■ SOURCE INFORMATION

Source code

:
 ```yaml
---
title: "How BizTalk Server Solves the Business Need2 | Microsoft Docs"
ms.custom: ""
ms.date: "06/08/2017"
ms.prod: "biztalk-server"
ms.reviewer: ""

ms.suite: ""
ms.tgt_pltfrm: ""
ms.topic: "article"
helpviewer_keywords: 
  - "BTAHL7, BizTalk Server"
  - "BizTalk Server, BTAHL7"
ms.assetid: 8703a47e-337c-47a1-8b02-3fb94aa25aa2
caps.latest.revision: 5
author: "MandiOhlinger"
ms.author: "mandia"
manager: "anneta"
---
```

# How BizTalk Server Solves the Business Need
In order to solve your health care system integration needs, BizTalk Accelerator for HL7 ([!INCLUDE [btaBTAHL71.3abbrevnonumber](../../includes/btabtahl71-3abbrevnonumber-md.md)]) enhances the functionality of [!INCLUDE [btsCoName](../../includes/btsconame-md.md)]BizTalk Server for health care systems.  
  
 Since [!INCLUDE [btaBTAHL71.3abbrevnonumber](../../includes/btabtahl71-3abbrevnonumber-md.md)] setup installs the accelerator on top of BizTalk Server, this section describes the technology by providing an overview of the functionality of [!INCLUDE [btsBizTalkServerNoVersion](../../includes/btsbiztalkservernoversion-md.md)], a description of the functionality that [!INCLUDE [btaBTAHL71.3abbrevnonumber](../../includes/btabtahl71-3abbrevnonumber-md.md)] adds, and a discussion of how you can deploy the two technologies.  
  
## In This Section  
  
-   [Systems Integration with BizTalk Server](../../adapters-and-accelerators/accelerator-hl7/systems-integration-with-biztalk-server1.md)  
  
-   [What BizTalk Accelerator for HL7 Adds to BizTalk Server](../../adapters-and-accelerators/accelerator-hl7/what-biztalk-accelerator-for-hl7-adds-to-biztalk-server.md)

■ TASK OBJECTIVE
Go through the entries above and copy each line holding the string "author".

■ WRITTEN RESPONSE
author: "MandiOhlinger"
ms.author: "mandia"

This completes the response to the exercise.